Les motivations de la quête de pouvoir

Le mirage de la puissance

La première erreur est d’une simplicité déconcertante : confondre direction et possession. Nous croyons que diriger signifie dominer, accomplir, maîtriser. Or le pouvoir politique ne donne rien de réel. Il prête temporairement une façade de contrôle en échange d’une dette morale qui dépasse l’entendement. Celui qui occupe le sommet croit tenir l’outil. En vérité, c’est l’outil qui le tient. Les institutions, les intérêts, les routines administratives, les forces économiques, les loyautés invisibles, tout cela compose un mécanisme dont l’opérateur n’est qu’un engrenage. L’être humain ne grandit pas par le pouvoir, il s’y rétrécit, jusqu’à devenir l’ombre du rôle qu’il prétend habiter. Ce n’est pas une ascension, c’est une réduction à la taille des fautes qui s’annoncent.
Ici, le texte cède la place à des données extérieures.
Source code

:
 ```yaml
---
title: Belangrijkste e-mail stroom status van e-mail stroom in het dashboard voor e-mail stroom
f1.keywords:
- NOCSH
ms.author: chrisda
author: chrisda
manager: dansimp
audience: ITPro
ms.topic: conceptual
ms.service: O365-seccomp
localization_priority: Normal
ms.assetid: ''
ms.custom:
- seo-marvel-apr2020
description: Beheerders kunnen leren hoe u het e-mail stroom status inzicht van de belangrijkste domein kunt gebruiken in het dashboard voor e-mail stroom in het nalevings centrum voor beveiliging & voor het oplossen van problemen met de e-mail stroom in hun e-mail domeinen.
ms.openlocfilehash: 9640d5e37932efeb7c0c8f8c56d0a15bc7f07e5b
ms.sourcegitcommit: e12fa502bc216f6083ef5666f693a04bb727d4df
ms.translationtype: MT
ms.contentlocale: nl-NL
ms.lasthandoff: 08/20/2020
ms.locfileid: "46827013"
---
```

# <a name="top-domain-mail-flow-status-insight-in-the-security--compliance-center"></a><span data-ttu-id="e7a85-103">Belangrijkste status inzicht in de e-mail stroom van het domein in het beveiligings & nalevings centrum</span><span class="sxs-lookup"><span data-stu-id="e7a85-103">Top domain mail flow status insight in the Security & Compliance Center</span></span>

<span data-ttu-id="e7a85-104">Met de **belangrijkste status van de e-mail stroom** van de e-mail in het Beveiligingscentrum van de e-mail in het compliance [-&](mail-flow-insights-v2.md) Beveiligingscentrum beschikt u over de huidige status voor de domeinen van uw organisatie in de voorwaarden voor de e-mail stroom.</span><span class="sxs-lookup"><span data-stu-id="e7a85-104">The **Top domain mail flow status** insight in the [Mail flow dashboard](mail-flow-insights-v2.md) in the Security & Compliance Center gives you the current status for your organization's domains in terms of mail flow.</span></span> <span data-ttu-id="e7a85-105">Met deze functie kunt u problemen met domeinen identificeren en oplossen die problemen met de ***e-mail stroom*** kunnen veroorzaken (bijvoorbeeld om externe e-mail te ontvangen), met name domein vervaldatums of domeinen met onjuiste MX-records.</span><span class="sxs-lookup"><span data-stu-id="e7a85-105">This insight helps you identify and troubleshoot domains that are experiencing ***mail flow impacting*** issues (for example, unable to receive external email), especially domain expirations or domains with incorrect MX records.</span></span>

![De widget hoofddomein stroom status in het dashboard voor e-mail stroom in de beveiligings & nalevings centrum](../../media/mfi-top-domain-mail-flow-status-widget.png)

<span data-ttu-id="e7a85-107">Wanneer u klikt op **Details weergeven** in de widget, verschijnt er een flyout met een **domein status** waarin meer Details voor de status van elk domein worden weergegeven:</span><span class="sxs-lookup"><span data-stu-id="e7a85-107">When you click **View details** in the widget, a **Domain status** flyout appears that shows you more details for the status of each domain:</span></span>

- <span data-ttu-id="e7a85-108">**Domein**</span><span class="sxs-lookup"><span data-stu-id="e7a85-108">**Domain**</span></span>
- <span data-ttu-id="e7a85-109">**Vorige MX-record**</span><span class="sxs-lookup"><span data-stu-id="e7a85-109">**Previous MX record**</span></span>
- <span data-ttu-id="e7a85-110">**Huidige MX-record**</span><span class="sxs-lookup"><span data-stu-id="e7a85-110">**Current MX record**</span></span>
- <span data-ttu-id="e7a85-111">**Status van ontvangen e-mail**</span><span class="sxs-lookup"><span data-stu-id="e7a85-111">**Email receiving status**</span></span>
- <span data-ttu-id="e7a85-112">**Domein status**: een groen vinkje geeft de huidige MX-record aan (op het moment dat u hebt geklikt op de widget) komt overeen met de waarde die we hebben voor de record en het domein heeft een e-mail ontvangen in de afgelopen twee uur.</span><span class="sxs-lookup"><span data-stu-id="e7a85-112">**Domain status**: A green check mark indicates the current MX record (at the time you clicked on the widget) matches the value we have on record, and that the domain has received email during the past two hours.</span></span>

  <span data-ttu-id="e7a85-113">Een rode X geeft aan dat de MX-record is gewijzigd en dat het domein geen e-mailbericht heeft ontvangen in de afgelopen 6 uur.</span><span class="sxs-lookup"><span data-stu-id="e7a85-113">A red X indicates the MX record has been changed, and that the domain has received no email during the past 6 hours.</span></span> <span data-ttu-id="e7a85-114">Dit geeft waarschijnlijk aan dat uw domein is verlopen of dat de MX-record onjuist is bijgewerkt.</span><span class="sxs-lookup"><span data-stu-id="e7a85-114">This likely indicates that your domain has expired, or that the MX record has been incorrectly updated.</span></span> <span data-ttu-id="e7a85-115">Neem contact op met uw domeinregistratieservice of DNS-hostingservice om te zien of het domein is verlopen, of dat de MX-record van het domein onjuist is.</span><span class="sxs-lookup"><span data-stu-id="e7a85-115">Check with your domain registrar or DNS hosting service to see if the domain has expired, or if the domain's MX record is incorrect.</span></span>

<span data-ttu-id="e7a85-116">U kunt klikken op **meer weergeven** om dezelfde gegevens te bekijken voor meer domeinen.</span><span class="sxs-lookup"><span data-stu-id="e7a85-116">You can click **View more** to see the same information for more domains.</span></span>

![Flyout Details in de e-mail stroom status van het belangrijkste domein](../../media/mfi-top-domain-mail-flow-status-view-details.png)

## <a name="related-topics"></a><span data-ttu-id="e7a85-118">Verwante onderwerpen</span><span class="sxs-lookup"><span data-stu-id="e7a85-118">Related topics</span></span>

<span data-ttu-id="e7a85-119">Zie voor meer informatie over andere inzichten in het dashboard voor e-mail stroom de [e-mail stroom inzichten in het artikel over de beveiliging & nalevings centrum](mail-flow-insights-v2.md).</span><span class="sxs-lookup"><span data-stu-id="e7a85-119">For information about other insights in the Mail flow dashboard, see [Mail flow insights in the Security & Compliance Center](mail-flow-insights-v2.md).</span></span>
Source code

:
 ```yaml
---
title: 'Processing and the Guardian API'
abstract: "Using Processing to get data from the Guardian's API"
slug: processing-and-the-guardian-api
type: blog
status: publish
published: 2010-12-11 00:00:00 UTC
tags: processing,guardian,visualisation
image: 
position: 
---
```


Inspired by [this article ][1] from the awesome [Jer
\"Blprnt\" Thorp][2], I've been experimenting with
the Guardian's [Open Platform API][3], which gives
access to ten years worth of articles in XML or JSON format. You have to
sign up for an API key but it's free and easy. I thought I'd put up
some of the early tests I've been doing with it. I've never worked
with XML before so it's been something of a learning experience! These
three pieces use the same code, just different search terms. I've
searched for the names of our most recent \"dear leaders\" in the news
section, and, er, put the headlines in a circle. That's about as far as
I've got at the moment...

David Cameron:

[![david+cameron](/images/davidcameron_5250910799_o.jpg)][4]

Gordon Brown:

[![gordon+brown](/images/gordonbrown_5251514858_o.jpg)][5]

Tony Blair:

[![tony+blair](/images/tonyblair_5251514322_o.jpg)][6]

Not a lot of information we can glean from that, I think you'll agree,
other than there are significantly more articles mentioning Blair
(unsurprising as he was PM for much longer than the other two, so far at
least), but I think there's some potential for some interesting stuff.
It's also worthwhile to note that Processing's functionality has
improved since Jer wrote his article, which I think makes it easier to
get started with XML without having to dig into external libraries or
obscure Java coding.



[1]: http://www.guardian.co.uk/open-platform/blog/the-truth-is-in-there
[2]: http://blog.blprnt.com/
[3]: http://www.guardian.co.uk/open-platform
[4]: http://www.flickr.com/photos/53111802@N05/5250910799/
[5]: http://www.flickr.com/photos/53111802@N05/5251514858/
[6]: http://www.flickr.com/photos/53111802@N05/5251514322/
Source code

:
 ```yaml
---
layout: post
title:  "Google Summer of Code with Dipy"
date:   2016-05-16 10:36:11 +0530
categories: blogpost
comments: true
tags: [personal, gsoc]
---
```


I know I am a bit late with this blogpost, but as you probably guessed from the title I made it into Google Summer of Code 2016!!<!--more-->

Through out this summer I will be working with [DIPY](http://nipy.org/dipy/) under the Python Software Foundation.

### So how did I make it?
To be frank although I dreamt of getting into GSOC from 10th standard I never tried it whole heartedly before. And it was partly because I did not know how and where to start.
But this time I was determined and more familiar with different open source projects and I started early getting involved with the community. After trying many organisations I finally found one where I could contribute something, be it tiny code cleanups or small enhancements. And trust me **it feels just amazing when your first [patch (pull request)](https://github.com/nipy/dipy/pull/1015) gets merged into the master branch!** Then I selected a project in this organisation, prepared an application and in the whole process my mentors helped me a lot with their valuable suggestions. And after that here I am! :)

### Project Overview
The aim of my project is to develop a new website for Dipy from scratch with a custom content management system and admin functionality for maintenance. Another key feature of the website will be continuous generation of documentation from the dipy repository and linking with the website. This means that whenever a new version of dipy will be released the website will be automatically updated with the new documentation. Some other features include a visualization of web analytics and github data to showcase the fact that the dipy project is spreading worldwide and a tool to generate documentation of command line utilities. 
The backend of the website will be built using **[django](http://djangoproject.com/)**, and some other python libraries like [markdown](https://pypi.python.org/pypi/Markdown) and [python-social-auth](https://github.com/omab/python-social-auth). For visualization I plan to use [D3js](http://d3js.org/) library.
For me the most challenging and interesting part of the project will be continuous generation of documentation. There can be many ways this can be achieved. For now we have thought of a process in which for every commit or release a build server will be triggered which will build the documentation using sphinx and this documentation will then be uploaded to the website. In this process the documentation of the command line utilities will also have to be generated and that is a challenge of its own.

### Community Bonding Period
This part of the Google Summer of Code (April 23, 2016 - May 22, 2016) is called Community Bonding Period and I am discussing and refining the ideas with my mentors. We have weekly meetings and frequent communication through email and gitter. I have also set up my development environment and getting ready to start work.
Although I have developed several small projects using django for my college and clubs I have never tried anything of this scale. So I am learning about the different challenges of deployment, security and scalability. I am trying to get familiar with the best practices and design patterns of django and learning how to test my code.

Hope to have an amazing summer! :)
La fuite devant la fragilité

Sous ce mirage, on découvre une logique encore plus nue : la recherche de puissance comme stratégie défensive. Beaucoup désirent le pouvoir pour n’être soumis qu’à des forces supérieures, rares, lointaines, potentiellement inaccessibles. Le calcul est simple : si je m’élève suffisamment, je ne subirai plus que la loi de quelques acteurs géants. L’horizon se nettoie de menaces diffuses. Cette stratégie naît d’un sentiment de fragilité et d’une connaissance réaliste du monde social, où abondent les individus malveillants, calculateurs et agressifs. Poliment dit, des prédateurs. En montant, on espère se placer sous le joug possible de moins en moins de requins. Mais ce calcul reste puéril. Il remplace une vulnérabilité par une autre, plus rare mais plus féroce, et confond la diminution du nombre d’ennemis avec la diminution du péril. Moins d’adversaires ne signifie pas moins de danger. Souvent, cela veut dire adversaires plus puissants.

L’émotion d’altitude

La puissance confère une sensation brute d’élévation au dessus d’inconnus. On se sent plus haut qu’une foule d’êtres que l’on ne connaît ni d’Ève ni d’Adam. Cette émotion d’altitude est une jouissance sans objet réel, le pur plaisir de se croire au dessus. À quoi bon « dominer » deux millions d’étrangers dont on ignore tout et que l’on ne rencontrera jamais ? Cette supériorité abstraite déguisée en souveraineté concrète révèle un enfantillage. Ici, le principe prévaut sur la réalité. L’idée « je domine un peuple » recouvre le fait qu’on ne domine rien de tangible, seulement des symboles statistiques. La domination effective d’êtres concrets est impossible à cette échelle. Ce qui demeure est un fantasme de position, non un pouvoir sur des vies déterminées.

L’ivresse de l’Histoire

Un autre moteur tient à l’excitation morbide d’inscrire son nom dans le récit collectif. Décider des choses « historiques » flatte l’ego. On confond la vibration d’un moment avec la valeur d’une vie. L’illusion prend la forme d’une promesse d’immortalité : un traité signé, une guerre lancée, une réforme proclamée, un monument inauguré. Mais que valent ces traces après la mort ? La postérité n’est pas un salut, seulement un miroir brisé où quelques reflets subsistent sans le visage. S’enivrer de cette perspective, c’est accepter un divertissement funèbre. La gloire publique n’a jamais sauvé une conscience privée. Elle n’achète ni le repos, ni la vérité, ni la réparation du mal fait au nom du bien.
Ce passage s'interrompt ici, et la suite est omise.